The statement said the U.S. “unequivocally supports international investment in this country,” and added that the country is committed to securing fair treatment for U.S. investors abroad. “I urge other nations to join us in supporting an open investment policy and protecting international investment,” Bush said.

This part of the statement reflects a worry U.S. companies have had that the actions taken by Congress to thwart a U.S. investment by Dubai Ports World last year could encourage other countries to impose barriers to U.S. investment.

Bush highlighted his support for free trade policies as administration officials and House Democrats appear to be edging close to a deal on trade that could allow at least some agreements already negotiated by the administration to be considered by Congress. Bush said his administration would work “aggressively” to secure congressional approval of deals with Peru, Panama, Colombia and South Korea.

House Financial Services Committee Chairman Barney Frank (D-Mass.) welcomed Bush’s statement about the importance of foreign investment, but criticized Bush for failing to mention that policies allowing the unfettered free flow of capital have increased economic and social inequalities.

“He leaves out the negative effects of some of these policies on the average American,” Frank said.

The House earlier this year approved a bill reported by Frank’s committee that reforms the Committee on Foreign Investment in the U.S. (CFIUS), an inter-agency body that reviews foreign investments for national security threats.

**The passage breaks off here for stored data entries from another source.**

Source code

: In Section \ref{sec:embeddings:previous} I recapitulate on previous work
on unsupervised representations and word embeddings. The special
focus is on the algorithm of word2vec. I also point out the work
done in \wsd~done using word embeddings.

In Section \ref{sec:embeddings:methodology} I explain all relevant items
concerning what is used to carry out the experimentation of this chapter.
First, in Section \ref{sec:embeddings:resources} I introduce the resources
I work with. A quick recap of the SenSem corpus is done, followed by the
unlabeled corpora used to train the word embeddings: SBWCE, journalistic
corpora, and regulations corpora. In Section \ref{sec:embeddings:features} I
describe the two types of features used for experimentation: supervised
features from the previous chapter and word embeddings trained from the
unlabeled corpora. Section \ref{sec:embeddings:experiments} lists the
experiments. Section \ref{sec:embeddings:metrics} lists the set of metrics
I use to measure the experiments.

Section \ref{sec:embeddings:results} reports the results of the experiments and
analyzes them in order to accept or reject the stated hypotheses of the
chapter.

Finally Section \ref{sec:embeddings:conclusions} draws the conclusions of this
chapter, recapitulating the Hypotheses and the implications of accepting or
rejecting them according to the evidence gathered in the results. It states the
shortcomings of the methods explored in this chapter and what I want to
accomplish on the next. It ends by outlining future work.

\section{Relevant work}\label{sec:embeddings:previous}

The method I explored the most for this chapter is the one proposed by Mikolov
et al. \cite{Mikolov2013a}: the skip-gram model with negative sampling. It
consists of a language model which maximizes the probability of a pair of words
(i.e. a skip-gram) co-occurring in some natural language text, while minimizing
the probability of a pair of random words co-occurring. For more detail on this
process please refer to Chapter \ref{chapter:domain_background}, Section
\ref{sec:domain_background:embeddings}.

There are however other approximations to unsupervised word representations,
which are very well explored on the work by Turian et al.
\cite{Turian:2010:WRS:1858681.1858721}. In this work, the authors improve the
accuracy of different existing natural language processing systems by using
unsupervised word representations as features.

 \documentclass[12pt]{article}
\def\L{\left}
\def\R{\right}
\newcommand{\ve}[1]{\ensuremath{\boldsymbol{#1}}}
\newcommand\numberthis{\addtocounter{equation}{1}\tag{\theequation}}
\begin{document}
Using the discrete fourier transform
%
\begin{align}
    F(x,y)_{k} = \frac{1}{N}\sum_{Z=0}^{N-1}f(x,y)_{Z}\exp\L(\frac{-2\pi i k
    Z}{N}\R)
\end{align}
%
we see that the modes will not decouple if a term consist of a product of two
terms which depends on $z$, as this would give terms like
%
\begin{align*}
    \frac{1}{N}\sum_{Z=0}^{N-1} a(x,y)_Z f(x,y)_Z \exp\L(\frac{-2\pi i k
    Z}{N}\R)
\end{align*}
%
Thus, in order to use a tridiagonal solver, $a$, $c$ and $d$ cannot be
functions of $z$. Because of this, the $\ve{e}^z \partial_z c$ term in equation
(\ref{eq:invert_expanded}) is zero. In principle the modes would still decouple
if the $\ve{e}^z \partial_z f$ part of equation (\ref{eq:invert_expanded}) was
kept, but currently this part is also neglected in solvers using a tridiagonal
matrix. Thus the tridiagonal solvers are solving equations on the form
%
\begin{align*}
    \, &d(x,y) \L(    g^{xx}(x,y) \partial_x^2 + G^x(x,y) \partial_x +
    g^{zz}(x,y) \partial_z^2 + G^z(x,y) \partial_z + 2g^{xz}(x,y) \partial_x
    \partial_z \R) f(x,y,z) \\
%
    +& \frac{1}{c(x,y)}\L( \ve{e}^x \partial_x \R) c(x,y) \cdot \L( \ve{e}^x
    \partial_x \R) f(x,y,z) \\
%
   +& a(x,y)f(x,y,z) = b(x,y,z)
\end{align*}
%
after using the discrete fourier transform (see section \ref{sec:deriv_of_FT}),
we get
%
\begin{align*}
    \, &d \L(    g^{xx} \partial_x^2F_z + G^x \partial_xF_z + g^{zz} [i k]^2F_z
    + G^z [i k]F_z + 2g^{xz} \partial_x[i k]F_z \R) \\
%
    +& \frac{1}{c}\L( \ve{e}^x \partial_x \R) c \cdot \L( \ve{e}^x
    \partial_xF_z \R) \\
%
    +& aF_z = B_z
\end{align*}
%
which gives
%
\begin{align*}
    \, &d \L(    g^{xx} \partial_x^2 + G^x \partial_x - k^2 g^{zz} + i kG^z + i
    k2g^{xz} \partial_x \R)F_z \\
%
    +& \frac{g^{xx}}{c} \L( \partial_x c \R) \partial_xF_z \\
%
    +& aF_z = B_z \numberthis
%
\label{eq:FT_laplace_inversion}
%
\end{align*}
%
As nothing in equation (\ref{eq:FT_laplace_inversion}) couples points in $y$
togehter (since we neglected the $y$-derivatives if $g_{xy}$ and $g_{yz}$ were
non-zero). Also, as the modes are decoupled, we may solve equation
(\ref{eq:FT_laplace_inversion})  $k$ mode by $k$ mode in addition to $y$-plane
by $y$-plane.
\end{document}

Frank said that bill, which was supported widely by the business community, had the effect of welcoming foreign investment, and predicted the Senate would move on a bill soon.

Bush’s statement came as Treasury Secretary Henry Paulson prepared to give a speech yesterday on the importance of an open U.S. economy. Paulson was set to speak on a panel that also included Frank and New York Times columnist Thomas Friedman. Separately, Department of Commerce Undersecretary Frank Lavin in March announced a new “Invest in America” initiative to court foreign investment in the U.S.

Groups like OFII have been worried that CFIUS reviews have intensified in the wake of the Dubai Ports controversy. They have noted an increase in the number of CFIUS investigations, and an increase in conditions imposed on approved investments.

The Chamber of Commerce, Business Roundtable, Financial Services Forum and OFII criticized CFIUS last year for imposing an “evergreen” condition on its approval of the merger between France’s Alcatel and U.S.-based Lucent Technologies. This could allow the deal to be re-investigated or even undone in the future, the groups said in a letter last year to Paulson that warned such conditions could chill foreign investment in the U.S.